How to Install and Configure Apache Cassandra 4.0 in Rocky/Alma Linux 9

In this guide we will go through the process of Installing and setting up Apache Cassandra Version 4 in a Rocky Linux 9 and RHEL 9 Linux distributions.

Apache Cassandra is a free and open source NoSQL database management system designed to handle large amounts of data across many commodity servers, providing high availability with no single point of failure. Apache Cassandra was initially developed by Facebook and later on acquired by Apache Foundation.

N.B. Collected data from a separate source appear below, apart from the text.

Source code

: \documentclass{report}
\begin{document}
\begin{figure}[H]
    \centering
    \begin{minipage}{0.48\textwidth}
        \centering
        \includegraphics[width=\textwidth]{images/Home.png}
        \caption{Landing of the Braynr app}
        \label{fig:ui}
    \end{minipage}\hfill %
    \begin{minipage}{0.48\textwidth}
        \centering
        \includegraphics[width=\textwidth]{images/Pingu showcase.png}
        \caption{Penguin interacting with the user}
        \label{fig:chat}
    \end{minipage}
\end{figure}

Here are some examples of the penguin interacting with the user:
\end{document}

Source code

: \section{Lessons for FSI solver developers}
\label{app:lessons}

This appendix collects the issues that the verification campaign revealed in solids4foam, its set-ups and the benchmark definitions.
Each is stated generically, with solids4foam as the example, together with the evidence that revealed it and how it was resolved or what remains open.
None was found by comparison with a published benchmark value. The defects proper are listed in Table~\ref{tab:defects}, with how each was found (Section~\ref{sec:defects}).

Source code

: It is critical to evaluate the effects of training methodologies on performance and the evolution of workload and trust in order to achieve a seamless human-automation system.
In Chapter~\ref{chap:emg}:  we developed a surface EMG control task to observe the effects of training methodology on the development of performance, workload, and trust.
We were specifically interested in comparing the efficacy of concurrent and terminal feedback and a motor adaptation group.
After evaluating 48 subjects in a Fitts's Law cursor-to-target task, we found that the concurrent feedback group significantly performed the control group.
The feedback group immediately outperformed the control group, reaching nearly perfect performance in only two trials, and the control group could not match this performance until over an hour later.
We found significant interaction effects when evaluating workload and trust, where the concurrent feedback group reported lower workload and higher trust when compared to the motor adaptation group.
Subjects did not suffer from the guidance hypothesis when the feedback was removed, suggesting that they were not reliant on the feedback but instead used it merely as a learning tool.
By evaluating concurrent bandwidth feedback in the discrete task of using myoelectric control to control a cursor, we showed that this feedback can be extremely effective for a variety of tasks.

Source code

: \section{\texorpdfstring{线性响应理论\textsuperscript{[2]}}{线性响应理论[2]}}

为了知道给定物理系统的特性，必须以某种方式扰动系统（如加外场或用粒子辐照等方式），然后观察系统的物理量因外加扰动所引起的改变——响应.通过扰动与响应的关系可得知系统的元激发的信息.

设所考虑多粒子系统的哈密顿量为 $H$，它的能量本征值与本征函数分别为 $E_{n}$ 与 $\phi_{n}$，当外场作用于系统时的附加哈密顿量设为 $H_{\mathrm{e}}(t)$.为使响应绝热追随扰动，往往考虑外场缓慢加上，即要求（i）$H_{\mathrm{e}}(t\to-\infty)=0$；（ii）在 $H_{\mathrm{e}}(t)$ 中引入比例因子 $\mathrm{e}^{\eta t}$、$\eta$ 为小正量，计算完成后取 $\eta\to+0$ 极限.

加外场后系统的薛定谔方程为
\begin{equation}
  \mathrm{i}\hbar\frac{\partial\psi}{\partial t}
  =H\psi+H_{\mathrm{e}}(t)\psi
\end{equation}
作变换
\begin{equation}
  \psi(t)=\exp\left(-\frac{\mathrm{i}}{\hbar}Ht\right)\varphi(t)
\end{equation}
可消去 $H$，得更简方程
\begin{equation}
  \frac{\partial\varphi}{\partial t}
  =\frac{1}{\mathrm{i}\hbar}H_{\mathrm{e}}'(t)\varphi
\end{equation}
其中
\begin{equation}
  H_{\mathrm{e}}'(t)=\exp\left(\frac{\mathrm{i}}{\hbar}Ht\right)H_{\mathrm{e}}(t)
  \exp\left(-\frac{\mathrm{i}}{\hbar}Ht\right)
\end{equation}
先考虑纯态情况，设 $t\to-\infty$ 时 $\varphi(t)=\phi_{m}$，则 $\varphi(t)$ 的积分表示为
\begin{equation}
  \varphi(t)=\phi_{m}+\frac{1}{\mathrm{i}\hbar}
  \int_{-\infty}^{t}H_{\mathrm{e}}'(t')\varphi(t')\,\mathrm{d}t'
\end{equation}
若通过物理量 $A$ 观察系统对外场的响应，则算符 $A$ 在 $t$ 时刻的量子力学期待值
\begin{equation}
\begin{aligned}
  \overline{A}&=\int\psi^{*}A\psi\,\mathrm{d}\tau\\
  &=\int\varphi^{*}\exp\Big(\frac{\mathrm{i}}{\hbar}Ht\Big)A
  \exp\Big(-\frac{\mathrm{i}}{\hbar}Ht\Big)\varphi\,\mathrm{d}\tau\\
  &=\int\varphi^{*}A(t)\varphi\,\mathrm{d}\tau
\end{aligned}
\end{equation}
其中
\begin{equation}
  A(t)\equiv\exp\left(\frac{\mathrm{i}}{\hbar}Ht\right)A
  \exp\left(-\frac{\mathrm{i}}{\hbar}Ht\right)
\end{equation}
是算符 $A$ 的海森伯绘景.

Apache Cassandra is suited for massive, exponentially-growing amounts of constantly transforming data.

Related content:

# Cassandra Compared to RDBMS

Cassandra have close analogies to concepts in relational databases:

  • Keyspace – Similar to a Database/schema in a RDBMS
  • Table – Similar to table in RDBMS
  • Row – Similar to Row in RDBMS
  • Column – Similar to Column in RDBMS
  • Primary key – Similar to Primary key in RDBMS

# Preprequisites

To follow along with this guide, you need:

  • A RHEL 9 based server like rocky Linux
  • Root access to the server or user with sudo access
  • Internet access to download the packages

The following are the steps we will follow to install Cassandra

  1. Ensure our system is up to date
  2. Install Java in the system
  3. Install Apache Cassandra in the system
  4. Install and configure Apache Cassandra Client (cqlsh)
  5. Configure Apache Cassandra

# Step 1 Ensure our system is up to date

Let’s make sure that the Rocky Linux 9 packages installed on the server are up to date. You can do this by running the following commands:

sudo dnf -y update

# Step 2 Install Java in the system

Apache Cassandra requires you to have java 8 in your system for it to run. Confirm that Java is installed by typing this command:

java -version

If you see this output:

# java -version
-bash: java: command not found

Then it means java is not installed. Lets install it with this command:

sudo dnf install -y java-11-openjdk

Once the installation is complete, confirm it with this :

$ java -version
openjdk version "11.0.16.1" 2022-08-12 LTS
OpenJDK Runtime Environment (Red_Hat-11.0.16.1.1-1.el9_0) (build 11.0.16.1+1-LTS)
OpenJDK 64-Bit Server VM (Red_Hat-11.0.16.1.1-1.el9_0) (build 11.0.16.1+1-LTS, mixed mode, sharing)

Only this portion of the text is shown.